A state legislature that has two houses - the State Legislative assembly and State Legislative Council (Vidhan Parishad) - is a bicameral legislature. The Vidhan Sabha is the lower house and corresponds to the Lok Sabha while the Vidhan Parishad is the upper house and corresponds to the Rajya Sabha of the Parliament of India.

The Sarkaria Commission was set up to review the balance of power between states' and the Union governments. The Union government can dissolve a state government in favour of President's rule if necessary, subject to certain conditions, as ruled by the Supreme Court of India in S. R. Bommai v. Union of India. It is for 5 years only.

Legislative 

For every state, there is a legislature, which consists of a Governor and either one or two houses.

Legislative Council

6 out of 28 states have bicameral legislatures, namely Andhra Pradesh, Bihar, Karnataka, Maharashtra, Telangana, and Uttar Pradesh, with the remaining states having a unicameral one. Parliament may, by law, provide for the abolition of an existing Legislative Council or for the creation of one where it does not exist, if the proposal is supported by a resolution of the Legislative Assembly of the state concerned.

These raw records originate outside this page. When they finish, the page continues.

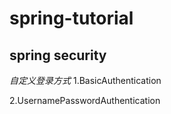 # spring-tutorial

## spring security
*自定义登录方式*
1.BasicAuthentication

2.UsernamePasswordAuthentication
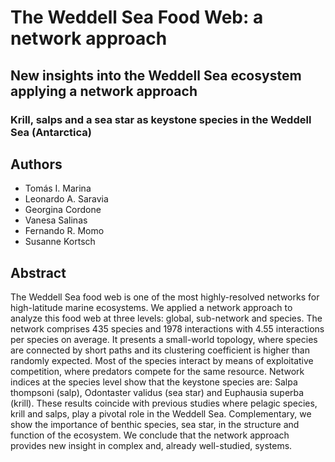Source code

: # The Weddell Sea Food Web: a network approach 

## New insights into the Weddell Sea ecosystem applying a network approach 

### Krill, salps and a sea star as keystone species in the Weddell Sea (Antarctica)

## Authors

 * Tomás I. Marina
 * Leonardo A. Saravia 
 * Georgina Cordone 
 * Vanesa Salinas 
 * Fernando R. Momo
 * Susanne Kortsch


## Abstract

The Weddell Sea food web is one of the most highly-resolved networks for high-latitude marine ecosystems. We applied a network approach to analyze this food web at three levels: global, sub-network and species. The network comprises 435 species and 1978 interactions with 4.55 interactions per species on average. It presents a small-world topology, where species are connected by short paths and its clustering coefficient is higher than randomly expected. Most of the species interact by means of exploitative competition, where predators compete for the same resource. Network indices at the species level show that the keystone species are: Salpa thompsoni (salp), Odontaster validus (sea star) and Euphausia superba (krill). These results coincide with previous studies where pelagic species, krill and salps, play a pivotal role in the Weddell Sea. Complementary, we show the importance of benthic species, sea star, in the structure and function of the ecosystem. We conclude that the network approach provides new insight in complex and, already well-studied, systems.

The Legislative Council of a state comprises not more than one-third of the total number of members in the legislative assembly of the state and in no case fewer than 40 members. About one-third of members of the Council are elected by members of the legislative assembly from amongst persons who are not its members, one-third by electorates consisting of members of municipalities, district boards and other local authorities in the state, one-twelfth by an electorate consisting of persons who have been, for at least three years, engaged in teaching in educational institutions within the state not lower in standard than secondary school and a further one-twelfth by registered graduates of more than three years' standing. Remaining members are nominated by the Governor from among those who have distinguished themselves in literature, science, art, cooperative movement and social service. Legislative Councils are not subject to dissolution but one-third of their members retire every second year.

Legislative councils by ruling parties

Legislative Assembly

The Legislative Assembly of a state consists of not more than 500 and not fewer than 60 members (Legislative Assembly of Sikkim has 32 members, while Puducherry has 33, Goa and Mizoram have 40 seats each vide Article 371F of the Constitution) chosen by direct election from territorial constituencies in the state. Demarcation of territorial constituencies is to be done in such a manner that the ratio between population of each constituency and number of seats allotted to it, as far as practicable, is the same throughout the state. The term of an assembly is five years unless it is dissolved earlier.

Legislative assemblies by ruling parties

Powers and Functions

State legislature has exclusive powers over subjects enumerated in the State List (List II of the Seventh Schedule) of the Constitution and concurrent powers over those enumerated in sub List III. Financial powers of legislature include authorization of all expenditure, taxation and borrowing by the state government. The Legislative Assembly alone has the power to originate money bills. The Legislative Council can only make recommendations in respect of changes it considers necessary within a period of fourteen days of the receipt of money bills from the Legislative Assembly, which can accept or reject these recommendations.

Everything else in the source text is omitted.